● **Required action**: Give back only the lines from the one with "- **TZRULE_FLAG_RECUR_CURRENT_TZREG** —On" through the last line of the data, exactly as they appear.

● **Records shown**:
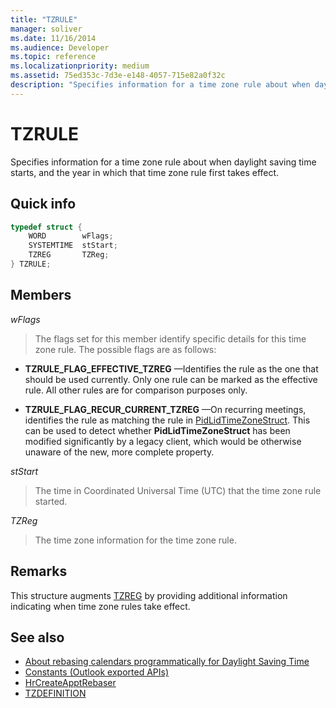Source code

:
```yaml
---
title: "TZRULE"
manager: soliver
ms.date: 11/16/2014
ms.audience: Developer
ms.topic: reference
ms.localizationpriority: medium
ms.assetid: 75ed353c-7d3e-e148-4057-715e82a0f32c
description: "Specifies information for a time zone rule about when daylight saving time starts, and the year in which that time zone rule first takes effect."
---
```


# TZRULE

Specifies information for a time zone rule about when daylight saving time starts, and the year in which that time zone rule first takes effect. 
  
## Quick info

```cpp
typedef struct { 
    WORD        wFlags;  
    SYSTEMTIME  stStart; 
    TZREG       TZReg; 
} TZRULE;
```

## Members

_wFlags_
  
> The flags set for this member identify specific details for this time zone rule. The possible flags are as follows:
    
   - **TZRULE_FLAG_EFFECTIVE_TZREG** —Identifies the rule as the one that should be used currently. Only one rule can be marked as the effective rule. All other rules are for comparison purposes only. 
    
   - **TZRULE_FLAG_RECUR_CURRENT_TZREG** —On recurring meetings, identifies the rule as matching the rule in [PidLidTimeZoneStruct](https://msdn.microsoft.com/library/2acf0036-2f3e-4f90-8614-7aa667860f74%28Office.15%29.aspx). This can be used to detect whether **PidLidTimeZoneStruct** has been modified significantly by a legacy client, which would be otherwise unaware of the new, more complete property. 
    
_stStart_
  
> The time in Coordinated Universal Time (UTC) that the time zone rule started.
    
_TZReg_
  
> The time zone information for the time zone rule.
    
## Remarks

This structure augments [TZREG](tzreg.md) by providing additional information indicating when time zone rules take effect. 
  
## See also

- [About rebasing calendars programmatically for Daylight Saving Time](about-rebasing-calendars-programmatically-for-daylight-saving-time.md) 
- [Constants (Outlook exported APIs)](constants-outlook-exported-apis.md)
- [HrCreateApptRebaser](hrcreateapptrebaser.md)
- [TZDEFINITION](tzdefinition.md)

● **Task output**:
   - **TZRULE_FLAG_RECUR_CURRENT_TZREG** —On recurring meetings, identifies the rule as matching the rule in [PidLidTimeZoneStruct](https://msdn.microsoft.com/library/2acf0036-2f3e-4f90-8614-7aa667860f74%28Office.15%29.aspx). This can be used to detect whether **PidLidTimeZoneStruct** has been modified significantly by a legacy client, which would be otherwise unaware of the new, more complete property. 
    
_stStart_
  
> The time in Coordinated Universal Time (UTC) that the time zone rule started.
    
_TZReg_
  
> The time zone information for the time zone rule.
    
## Remarks

This structure augments [TZREG](tzreg.md) by providing additional information indicating when time zone rules take effect. 
  
## See also

- [About rebasing calendars programmatically for Daylight Saving Time](about-rebasing-calendars-programmatically-for-daylight-saving-time.md) 
- [Constants (Outlook exported APIs)](constants-outlook-exported-apis.md)
- [HrCreateApptRebaser](hrcreateapptrebaser.md)
- [TZDEFINITION](tzdefinition.md)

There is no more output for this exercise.